Our columnist says our graduates have been left begging for work. Picture: Chris Ison/PA
Our columnist says our graduates have been left begging for work. Picture: Chris Ison/PA

He did not just chase dream jobs either. He applied for everything: shops, supermarkets, McDonald’s, Superdrug, and pubs. He has spent years working in hospitality, but even there, silence. Not even a “thanks for applying”.

It was brutal watching him lose confidence, start questioning whether he should have stayed at Asda instead of going to university in the first place. More educated now, yes, but somehow worse off.

“I was just fed up,” he said. “It is soul-destroying. You spend years doing what you are told will get you a good job, and then nobody even replies to your applications. It makes you wonder what the point of it all was.”

So why is this happening?

According to the Economics Observatory, a UK-based project that connects academic research with government policy to make sense of big economic questions, unemployment is climbing, hitting its highest level since the pandemic.

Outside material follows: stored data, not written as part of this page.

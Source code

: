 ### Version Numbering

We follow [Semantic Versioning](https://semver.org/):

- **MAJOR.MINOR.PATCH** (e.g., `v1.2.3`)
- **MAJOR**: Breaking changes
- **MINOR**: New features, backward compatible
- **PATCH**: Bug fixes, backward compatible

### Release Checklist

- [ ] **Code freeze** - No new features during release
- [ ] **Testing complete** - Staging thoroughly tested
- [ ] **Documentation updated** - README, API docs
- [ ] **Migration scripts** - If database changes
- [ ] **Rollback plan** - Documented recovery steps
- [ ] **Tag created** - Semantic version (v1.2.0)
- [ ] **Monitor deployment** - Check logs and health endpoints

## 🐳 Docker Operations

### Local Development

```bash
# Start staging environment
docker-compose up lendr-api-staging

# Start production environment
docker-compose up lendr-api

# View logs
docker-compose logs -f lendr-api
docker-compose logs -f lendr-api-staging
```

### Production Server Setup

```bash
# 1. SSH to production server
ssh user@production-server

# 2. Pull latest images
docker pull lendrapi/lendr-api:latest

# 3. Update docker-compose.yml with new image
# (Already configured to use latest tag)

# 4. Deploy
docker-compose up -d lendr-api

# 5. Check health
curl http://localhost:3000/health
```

Some say it is because companies are tightening up ahead of changes to National Insurance contributions and minimum wage rises. Others point to the growing impact of AI, shrinking entry-level opportunities before people even get a foot in the door.

With nowhere else to turn, he went to the Job Centre, desperate for guidance. He was told it is “the biggest job drought we have ever seen” and to keep applying and come back in three weeks. Exactly what you want to hear when you are already at rock bottom.

Then, out of the blue, he got a response to one of the many applications he had sent through Indeed: a trial shift, an interview, and finally, an offer for an admin and data role. The relief was enormous, for him, for me and for our families.

But even with that win, he still feels defeated. Why could he not get a job in the industry he studied for? Why was he not good enough? What did he do wrong?

I do not have those answers. What I do know is that he is not alone. This is not one person’s bad luck; it is a generation-wide problem that we keep trying to ignore.

And if we are not careful, we will lose a whole wave of bright, qualified people before they even get started.

We will lose their potential, not because they are lazy or entitled, but because the job market would rather pay for cheap, careless AI output than invest in real human talent. Many will end up back in hospitality or retail, doing honest, necessary work, but shut out from the careers they trained and hoped for.